Langsam siegte wieder die Vernunft, Mensch Alter, du wirst vielleicht nie ein Marathonläufer, wenn du jetzt einfach aufhörst. Mir doch egal, sagte das Teufelchen, du bist eh zu fett und untrainiert, leg dich doch einfach wieder auf die Couch und geniesse das Leben statt dich hier mit lauter Verrückten stundenlang wegen einem Stück Blech zu quälen.
Moment mal, was passiert denn hier, sagte ich mir, nee, das nun wirklich nicht, soo sollte meine Laufkarriere nicht enden, endlich machte es wieder Klick im Kopf und Plan B nahm Gestalt an. Junge, lauf einfach weiter, selbst mit 6er Gesamt-Schnitt kommt du noch auf 4:15 und das klingt doch prima für ein Debut. Gesagt, getan, wieder losgelaufen, der Bann, stehen zu bleiben war zwar gebrochen worden, aber auch die Mauer, dann wieder los zu laufen, war nur noch ein Ziegelstein, den ich mental entschlossen in die nächste Strassenecke kickte.
Das Ganze passierte so zwischen km30 und km33 während der Gehpausen und kurzen Laufabschnitten, auf einmal war auch km33 da, es war auf einmal nicht mehr so weit, es waren plötzlich nur noch einstellige Rest-km, die Motivation stieg wieder und auch die Zuschauer bekamen wieder ihren Reiz, es ging wieder zurück Richtung Innenstadt, noch 4km, dann kommen meine Supporter wieder, also los, einfach weiter, immer weiter. Die Gehpausen beschränkten sich nun auf das Essen und Trinken an den Verpflegungsstellen, dazwischen ging es zwar langsamer als geplant, aber weiter Richtung Ziel. Bei km37 waren auch wirklich die Supporter da, die jubelten mir zu, das machte noch mal Mut. Nur noch 5km, etwas unter 3:45 auf der Uhr, die 4:15 stehen noch, sehr gut.
An den Verpflegungsstationen verlor ich zwar durch die Gehpause immer etwas Zeit, aber das war mir inzwischen egal, ich wußte, jetzt würde ich ankommen, die Zeit war jetzt nicht mehr mein Gegner, sie lief einfach nur runter.
Am letzten kurzen Anstieg am Gorch-Fock-Wall nochmal kurze Gehpause, aber als dann eine wildfremde Zuschauerin sagt, komm, Andreas, es ist nicht mehr weit, auf gehts, dachte ich mir, Stimmt und lief einfach wieder los. Als ich dann um die letzte Ecke Richtung Ziel bog und den weissen Zielbogen immer näher kommen sah, begann sich eine tiefe Befriedigung in mir breit zu machen, ich genoss die letzten Meter richtig und lief lächelnd mit hochgestreckten Armen durchs Ziel.
Die Zeit danach mit Umziehen und Sonstigem schenke ich mir, der Bericht ist eh schon ziemlich lang, ich hoffe es haben ein paar überhaupt bis hierhin durchgehalten, Lesemarathon sozusagen :-)

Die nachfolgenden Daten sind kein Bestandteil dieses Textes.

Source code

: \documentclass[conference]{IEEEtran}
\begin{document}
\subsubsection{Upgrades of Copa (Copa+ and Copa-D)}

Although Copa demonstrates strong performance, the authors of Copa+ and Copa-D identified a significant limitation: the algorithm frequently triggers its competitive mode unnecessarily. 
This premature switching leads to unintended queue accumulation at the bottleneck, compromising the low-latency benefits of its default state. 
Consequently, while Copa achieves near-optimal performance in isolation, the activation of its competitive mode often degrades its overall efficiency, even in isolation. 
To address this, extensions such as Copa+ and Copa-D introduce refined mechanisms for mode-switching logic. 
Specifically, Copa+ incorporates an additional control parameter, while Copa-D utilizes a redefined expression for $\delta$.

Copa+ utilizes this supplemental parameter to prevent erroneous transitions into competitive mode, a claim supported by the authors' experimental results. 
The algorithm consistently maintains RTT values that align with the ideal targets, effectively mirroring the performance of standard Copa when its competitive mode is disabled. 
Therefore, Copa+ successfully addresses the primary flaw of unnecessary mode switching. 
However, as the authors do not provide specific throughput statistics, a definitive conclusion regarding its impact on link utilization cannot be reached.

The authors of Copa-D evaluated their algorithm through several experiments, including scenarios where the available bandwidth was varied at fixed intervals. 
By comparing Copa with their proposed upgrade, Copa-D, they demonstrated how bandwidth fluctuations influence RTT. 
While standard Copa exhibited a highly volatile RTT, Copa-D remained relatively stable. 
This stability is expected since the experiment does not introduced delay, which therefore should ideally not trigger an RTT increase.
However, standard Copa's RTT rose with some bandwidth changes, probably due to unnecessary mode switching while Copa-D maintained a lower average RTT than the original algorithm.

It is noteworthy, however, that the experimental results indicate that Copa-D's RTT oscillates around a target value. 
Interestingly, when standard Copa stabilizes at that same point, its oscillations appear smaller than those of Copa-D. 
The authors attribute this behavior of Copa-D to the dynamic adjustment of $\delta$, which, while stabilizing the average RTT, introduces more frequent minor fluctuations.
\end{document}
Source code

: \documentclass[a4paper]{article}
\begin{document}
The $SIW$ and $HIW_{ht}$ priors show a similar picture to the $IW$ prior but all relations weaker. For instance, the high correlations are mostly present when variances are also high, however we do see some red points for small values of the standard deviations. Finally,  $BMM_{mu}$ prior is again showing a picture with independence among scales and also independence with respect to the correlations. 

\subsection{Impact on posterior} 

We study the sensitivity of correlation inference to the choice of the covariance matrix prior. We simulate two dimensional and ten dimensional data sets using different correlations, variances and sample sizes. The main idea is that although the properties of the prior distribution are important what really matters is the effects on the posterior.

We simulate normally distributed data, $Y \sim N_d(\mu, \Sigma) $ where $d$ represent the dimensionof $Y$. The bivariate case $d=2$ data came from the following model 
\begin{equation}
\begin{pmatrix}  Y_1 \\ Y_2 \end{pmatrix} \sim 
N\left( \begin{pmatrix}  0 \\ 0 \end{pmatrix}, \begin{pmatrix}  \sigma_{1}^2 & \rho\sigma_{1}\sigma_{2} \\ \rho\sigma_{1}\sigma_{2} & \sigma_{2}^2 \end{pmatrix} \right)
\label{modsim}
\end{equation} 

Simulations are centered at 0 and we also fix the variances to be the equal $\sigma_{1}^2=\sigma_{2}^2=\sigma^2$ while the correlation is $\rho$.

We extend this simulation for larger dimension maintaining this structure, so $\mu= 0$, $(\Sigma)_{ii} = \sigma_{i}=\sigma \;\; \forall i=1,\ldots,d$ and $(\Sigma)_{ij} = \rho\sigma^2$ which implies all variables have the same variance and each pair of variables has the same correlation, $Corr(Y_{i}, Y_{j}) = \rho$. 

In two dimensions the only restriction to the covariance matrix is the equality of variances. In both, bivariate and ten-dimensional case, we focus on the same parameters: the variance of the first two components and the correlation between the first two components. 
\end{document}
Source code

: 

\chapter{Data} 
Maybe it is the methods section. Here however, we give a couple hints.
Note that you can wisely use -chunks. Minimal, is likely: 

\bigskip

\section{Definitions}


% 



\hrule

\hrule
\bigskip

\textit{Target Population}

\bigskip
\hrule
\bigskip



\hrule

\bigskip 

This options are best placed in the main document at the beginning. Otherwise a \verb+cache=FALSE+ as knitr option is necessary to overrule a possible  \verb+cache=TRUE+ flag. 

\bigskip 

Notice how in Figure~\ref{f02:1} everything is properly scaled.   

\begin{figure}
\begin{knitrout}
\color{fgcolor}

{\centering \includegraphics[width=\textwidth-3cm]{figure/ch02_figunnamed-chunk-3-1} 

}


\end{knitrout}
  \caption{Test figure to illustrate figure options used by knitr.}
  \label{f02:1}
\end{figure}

Persönliches Fazit: Marathon hat unglaublich viel mehr mit Kopf zu tun, als ich mir das überhaupt jemals vorstellen konnte. Körperlich bin ich deswegen wohl auch nicht wirklich an meine Grenzen gestoßen, es war sicherlich mehr drin. Kurz nach dem M habe ich zu meinen Laufkollegen gesagt, nochmal tue ich mir das wahrscheinlich nicht mehr an, aber jetzt so nach 2-3 Tagen überwiegt die Freude am Ankommen, die Muskeln meckern auch fast nicht mehr und ganz insgeheim klein hinten drin in meinem Kopf leuchtet ein kleines Licht, daß ich das wohl doch nochmal erleben möchte, das Gefühl, an seine persönlichen mentalen und physischen Grenzen zu gehen und den inneren Schweinehund bei km 31 oder 35 einem Zuschauer in die Hand zu drücken.

Veranstaltungsfazit: Für Teilnehmer und Zuschauer sicher eine super Veranstaltung, die Stimmung ist grandios, die Strecke bietet tolle Ein- und Ausblicke auf Hamburg, das Wetter war optimal und auch für mich hat drumrum alles gepaßt. Meine Kollegen haben bemängelt, daß es dieses Jahr kein Geschenk (Handtuch o.ä.) für die Teilnehmer gab, auch auf der Messe sind Zuschauerartikel anscheinend nur gegen Kohle ausgegeben worden, aber das ist wohl eher nur Nebensache.

P.S. Übrigens kamen alle unsere 4 Debütanten ins Ziel, die beiden Wiederholungstäter sind nach dem HM ausgestiegen, einer geplant wegen Trainingsrückstand, der andere wegen Magenproblemen (er hat das kalte Wasser nicht so gut vertragen).

Vielen Dank fürs Lesen
Andy

BTW, hier noch die Splits:
5km: 0:28:51
10km: 0:56:47 (00:27:56)
15km: 1:24:37 (00:27:50)
20km: 1:53:16 (00:28:39)
25km: 2:22:37 (00:29:22)
30km: 2:52:41 (00:30:03)
35km: 3:28:28 (00:35:47)
40km: 4:01:36 (00:33:08)
42,195: 4:15:42 FINISHER :-)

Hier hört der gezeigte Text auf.